[Entries taken from a collection]
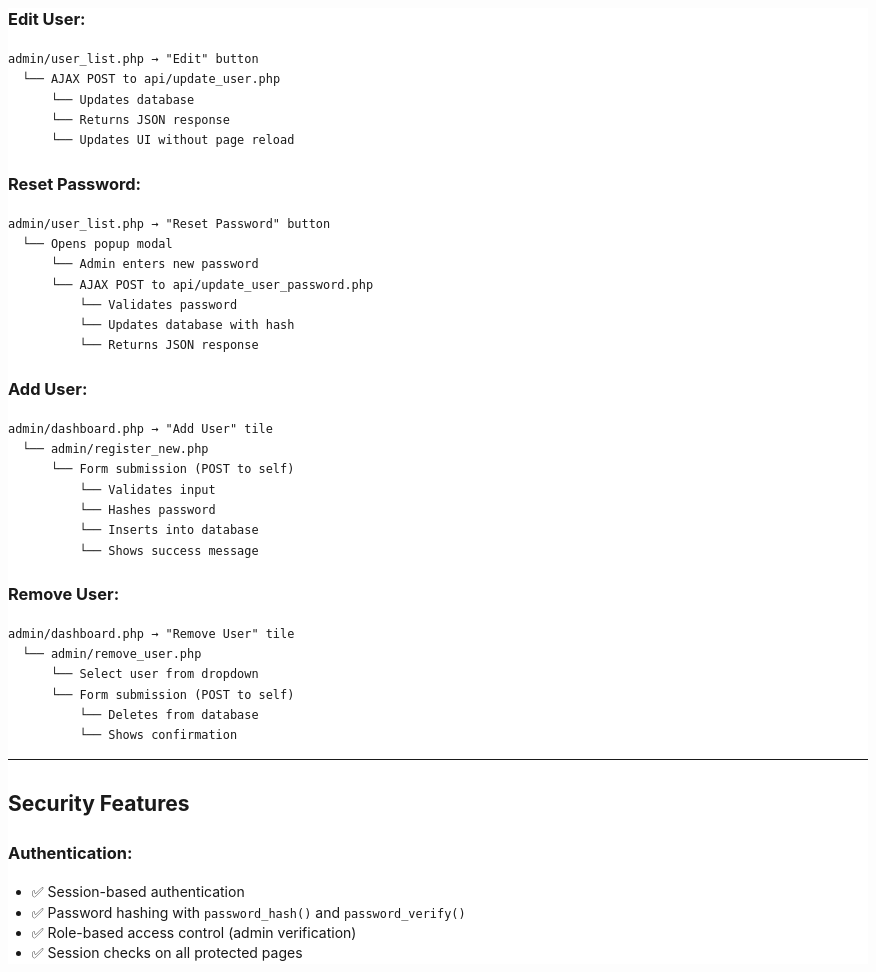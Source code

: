 ### Edit User:

```
admin/user_list.php → "Edit" button
  └── AJAX POST to api/update_user.php
      └── Updates database
      └── Returns JSON response
      └── Updates UI without page reload
```

### Reset Password:

```
admin/user_list.php → "Reset Password" button
  └── Opens popup modal
      └── Admin enters new password
      └── AJAX POST to api/update_user_password.php
          └── Validates password
          └── Updates database with hash
          └── Returns JSON response
```

### Add User:

```
admin/dashboard.php → "Add User" tile
  └── admin/register_new.php
      └── Form submission (POST to self)
          └── Validates input
          └── Hashes password
          └── Inserts into database
          └── Shows success message
```

### Remove User:

```
admin/dashboard.php → "Remove User" tile
  └── admin/remove_user.php
      └── Select user from dropdown
      └── Form submission (POST to self)
          └── Deletes from database
          └── Shows confirmation
```

---

## Security Features

### Authentication:

- ✅ Session-based authentication
- ✅ Password hashing with `password_hash()` and `password_verify()`
- ✅ Role-based access control (admin verification)
- ✅ Session checks on all protected pages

Required action — Print the records above verbatim, minus any pictures.

Solution to this problem —
Source code

: ### Edit User:

```
admin/user_list.php → "Edit" button
  └── AJAX POST to api/update_user.php
      └── Updates database
      └── Returns JSON response
      └── Updates UI without page reload
```

### Reset Password:

```
admin/user_list.php → "Reset Password" button
  └── Opens popup modal
      └── Admin enters new password
      └── AJAX POST to api/update_user_password.php
          └── Validates password
          └── Updates database with hash
          └── Returns JSON response
```

### Add User:

```
admin/dashboard.php → "Add User" tile
  └── admin/register_new.php
      └── Form submission (POST to self)
          └── Validates input
          └── Hashes password
          └── Inserts into database
          └── Shows success message
```

### Remove User:

```
admin/dashboard.php → "Remove User" tile
  └── admin/remove_user.php
      └── Select user from dropdown
      └── Form submission (POST to self)
          └── Deletes from database
          └── Shows confirmation
```

---

## Security Features

### Authentication:

- ✅ Session-based authentication
- ✅ Password hashing with `password_hash()` and `password_verify()`
- ✅ Role-based access control (admin verification)
- ✅ Session checks on all protected pages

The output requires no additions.